*Exercise*
Extract each line of the data below exactly as written.

*Data for the task*
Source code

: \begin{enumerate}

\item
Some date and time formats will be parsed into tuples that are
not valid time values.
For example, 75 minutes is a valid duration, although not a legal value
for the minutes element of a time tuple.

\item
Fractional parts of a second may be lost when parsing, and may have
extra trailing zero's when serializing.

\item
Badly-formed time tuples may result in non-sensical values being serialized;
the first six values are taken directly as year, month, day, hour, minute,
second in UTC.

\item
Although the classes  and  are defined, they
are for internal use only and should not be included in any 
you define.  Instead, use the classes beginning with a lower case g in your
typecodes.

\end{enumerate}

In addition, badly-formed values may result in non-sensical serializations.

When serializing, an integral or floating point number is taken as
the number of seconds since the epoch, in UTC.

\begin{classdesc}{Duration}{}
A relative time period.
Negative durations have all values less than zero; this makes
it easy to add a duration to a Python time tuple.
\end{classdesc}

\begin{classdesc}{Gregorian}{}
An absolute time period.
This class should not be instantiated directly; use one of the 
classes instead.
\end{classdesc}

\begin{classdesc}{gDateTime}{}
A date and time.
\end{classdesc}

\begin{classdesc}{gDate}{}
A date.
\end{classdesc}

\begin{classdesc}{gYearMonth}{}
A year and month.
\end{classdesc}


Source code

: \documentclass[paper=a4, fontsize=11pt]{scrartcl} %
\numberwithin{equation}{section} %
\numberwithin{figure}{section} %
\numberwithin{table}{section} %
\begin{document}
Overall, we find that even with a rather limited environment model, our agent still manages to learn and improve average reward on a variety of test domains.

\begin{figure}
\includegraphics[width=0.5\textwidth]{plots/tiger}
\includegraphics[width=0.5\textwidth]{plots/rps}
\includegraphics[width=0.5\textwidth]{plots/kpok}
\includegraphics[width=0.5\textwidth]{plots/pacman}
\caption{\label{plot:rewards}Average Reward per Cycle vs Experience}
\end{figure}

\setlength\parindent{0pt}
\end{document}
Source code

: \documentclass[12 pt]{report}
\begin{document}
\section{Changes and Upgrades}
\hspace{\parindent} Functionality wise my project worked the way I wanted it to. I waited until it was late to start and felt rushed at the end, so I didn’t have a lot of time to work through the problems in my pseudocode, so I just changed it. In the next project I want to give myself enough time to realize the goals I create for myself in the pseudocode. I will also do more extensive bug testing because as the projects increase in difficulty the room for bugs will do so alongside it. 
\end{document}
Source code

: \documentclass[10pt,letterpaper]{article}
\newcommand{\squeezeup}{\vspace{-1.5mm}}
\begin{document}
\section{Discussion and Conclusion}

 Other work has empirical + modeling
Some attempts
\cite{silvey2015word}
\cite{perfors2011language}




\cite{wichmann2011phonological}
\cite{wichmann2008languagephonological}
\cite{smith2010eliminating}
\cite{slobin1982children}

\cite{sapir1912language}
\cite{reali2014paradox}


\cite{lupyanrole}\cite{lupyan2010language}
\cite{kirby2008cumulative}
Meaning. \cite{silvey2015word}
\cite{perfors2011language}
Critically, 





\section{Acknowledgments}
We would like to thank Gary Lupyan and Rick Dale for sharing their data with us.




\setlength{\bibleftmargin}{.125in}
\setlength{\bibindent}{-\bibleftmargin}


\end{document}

*Answer box*
Source code

: \begin{enumerate}

\item
Some date and time formats will be parsed into tuples that are
not valid time values.
For example, 75 minutes is a valid duration, although not a legal value
for the minutes element of a time tuple.

\item
Fractional parts of a second may be lost when parsing, and may have
extra trailing zero's when serializing.

\item
Badly-formed time tuples may result in non-sensical values being serialized;
the first six values are taken directly as year, month, day, hour, minute,
second in UTC.

\item
Although the classes  and  are defined, they
are for internal use only and should not be included in any 
you define.  Instead, use the classes beginning with a lower case g in your
typecodes.

\end{enumerate}

In addition, badly-formed values may result in non-sensical serializations.

When serializing, an integral or floating point number is taken as
the number of seconds since the epoch, in UTC.

\begin{classdesc}{Duration}{}
A relative time period.
Negative durations have all values less than zero; this makes
it easy to add a duration to a Python time tuple.
\end{classdesc}

\begin{classdesc}{Gregorian}{}
An absolute time period.
This class should not be instantiated directly; use one of the 
classes instead.
\end{classdesc}

\begin{classdesc}{gDateTime}{}
A date and time.
\end{classdesc}

\begin{classdesc}{gDate}{}
A date.
\end{classdesc}

\begin{classdesc}{gYearMonth}{}
A year and month.
\end{classdesc}


Source code

: \documentclass[paper=a4, fontsize=11pt]{scrartcl} %
\numberwithin{equation}{section} %
\numberwithin{figure}{section} %
\numberwithin{table}{section} %
\begin{document}
Overall, we find that even with a rather limited environment model, our agent still manages to learn and improve average reward on a variety of test domains.

\begin{figure}
\includegraphics[width=0.5\textwidth]{plots/tiger}
\includegraphics[width=0.5\textwidth]{plots/rps}
\includegraphics[width=0.5\textwidth]{plots/kpok}
\includegraphics[width=0.5\textwidth]{plots/pacman}
\caption{\label{plot:rewards}Average Reward per Cycle vs Experience}
\end{figure}

\setlength\parindent{0pt}
\end{document}
Source code

: \documentclass[12 pt]{report}
\begin{document}
\section{Changes and Upgrades}
\hspace{\parindent} Functionality wise my project worked the way I wanted it to. I waited until it was late to start and felt rushed at the end, so I didn’t have a lot of time to work through the problems in my pseudocode, so I just changed it. In the next project I want to give myself enough time to realize the goals I create for myself in the pseudocode. I will also do more extensive bug testing because as the projects increase in difficulty the room for bugs will do so alongside it. 
\end{document}
Source code

: \documentclass[10pt,letterpaper]{article}
\newcommand{\squeezeup}{\vspace{-1.5mm}}
\begin{document}
\section{Discussion and Conclusion}

 Other work has empirical + modeling
Some attempts
\cite{silvey2015word}
\cite{perfors2011language}




\cite{wichmann2011phonological}
\cite{wichmann2008languagephonological}
\cite{smith2010eliminating}
\cite{slobin1982children}

\cite{sapir1912language}
\cite{reali2014paradox}


\cite{lupyanrole}\cite{lupyan2010language}
\cite{kirby2008cumulative}
Meaning. \cite{silvey2015word}
\cite{perfors2011language}
Critically, 





\section{Acknowledgments}
We would like to thank Gary Lupyan and Rick Dale for sharing their data with us.




\setlength{\bibleftmargin}{.125in}
\setlength{\bibindent}{-\bibleftmargin}


\end{document}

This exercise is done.